Lecturer in Architecture, Landscape Architecture, Urban Planning & Design

Ewa Harabasz is a Polish-born artist whose works in multiple media have been exhibited internationally. Best known for her large-scale drawings and paintings, Harabasz’s work explores trauma, war, race, displacement, domestic abuse, and loss.

After studying medicine and art conservation in Poland, she helped restore medieval paintings, icons, and frescos in churches in Poland and Italy. She then earned a BFA from the College for Creative Studies in Detroit and an MFA at Wayne State University in Detroit.

Among other exhibitions, her work was displayed in the solo exhibition Peace: An Exhibition about Abolition of War (with Krzysztof Wodiczko) at the Museum of Modern Art in Vaasa, Finland in 2015; as part of the exhibition Mutter at the Kulturzentrum bei der Minoriten in Graz, Austria in 2010; and as part of the exhibition HeartQuake at the Museum on the Seam in Jerusalem in 2008. Beginning in 2012, a retrospective exhibition of her paintings and drawings, accompanied by a catalogue, has been touring Poland, including BWA in Olsztyn, Gallery Wozownia in Torun, Gallery Le Guern in Warsaw, Arsenal Art Center in Poznan, and Gallery Entropia in Wroclaw.

In her second solo exhibition at the prestigious Arsenal Art Center in Poznań in 2020, Harabasz presented a new series of drawings that address domestic abuse and violence against children.

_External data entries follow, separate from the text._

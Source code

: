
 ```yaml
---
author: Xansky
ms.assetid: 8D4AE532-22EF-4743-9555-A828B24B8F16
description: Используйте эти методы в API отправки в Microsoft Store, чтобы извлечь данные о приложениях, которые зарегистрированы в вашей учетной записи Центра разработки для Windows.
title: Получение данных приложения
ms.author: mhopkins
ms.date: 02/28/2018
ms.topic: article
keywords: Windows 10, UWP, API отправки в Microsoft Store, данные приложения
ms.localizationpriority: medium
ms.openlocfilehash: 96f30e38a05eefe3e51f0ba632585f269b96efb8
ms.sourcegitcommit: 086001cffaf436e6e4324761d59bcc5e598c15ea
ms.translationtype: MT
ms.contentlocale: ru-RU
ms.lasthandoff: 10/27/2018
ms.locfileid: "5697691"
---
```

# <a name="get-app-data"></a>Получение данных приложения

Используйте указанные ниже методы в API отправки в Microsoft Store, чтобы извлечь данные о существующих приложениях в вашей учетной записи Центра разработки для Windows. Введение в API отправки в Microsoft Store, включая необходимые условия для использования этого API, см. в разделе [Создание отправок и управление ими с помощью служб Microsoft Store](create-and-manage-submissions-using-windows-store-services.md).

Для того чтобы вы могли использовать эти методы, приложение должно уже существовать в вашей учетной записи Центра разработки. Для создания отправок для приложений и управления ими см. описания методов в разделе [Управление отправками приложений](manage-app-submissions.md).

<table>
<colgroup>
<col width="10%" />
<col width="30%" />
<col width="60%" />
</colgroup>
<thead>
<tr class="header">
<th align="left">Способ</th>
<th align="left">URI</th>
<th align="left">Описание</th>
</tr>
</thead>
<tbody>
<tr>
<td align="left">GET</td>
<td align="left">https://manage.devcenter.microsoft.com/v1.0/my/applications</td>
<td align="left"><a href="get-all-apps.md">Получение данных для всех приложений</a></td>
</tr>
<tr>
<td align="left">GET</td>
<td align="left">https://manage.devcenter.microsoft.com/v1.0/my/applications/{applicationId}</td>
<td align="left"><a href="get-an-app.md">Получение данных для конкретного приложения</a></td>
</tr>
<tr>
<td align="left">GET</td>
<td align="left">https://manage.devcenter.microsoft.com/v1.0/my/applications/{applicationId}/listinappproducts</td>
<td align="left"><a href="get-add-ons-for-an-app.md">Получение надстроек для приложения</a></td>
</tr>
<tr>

In 2019, her series Red and Violet was shown in a solo exhibition at the Profile Foundation in Warsaw, which also represents her work internationally. In 2021, the Carriage House Art Center in Torun has presented another solo exhibition of her work.

Harabasz is a recipient of the Pollock Krasner Foundation Grant and has participated in a number of art-residency programs, including an upcoming KODA Laboratory for Creative Concepts residency in New York City in spring 2021. Her work has been written about in War Culture and the Contest of Images by Dora Apel (Rutgers University Press, 2012), in Diacritics: Review of Contemporary Criticism 37, no. 1 (2007), and in POZA: On the Polishness of Polish Contemporary Art (Real Art Ways, 2007), in conjunction with an exhibition of the same name, among other publications.

Before joining the GSD faculty in 2012, Harabasz taught at Cornell University in Ithaca, the University of Michigan in Ann Arbor, and Massachusetts College of Art and Design in Boston.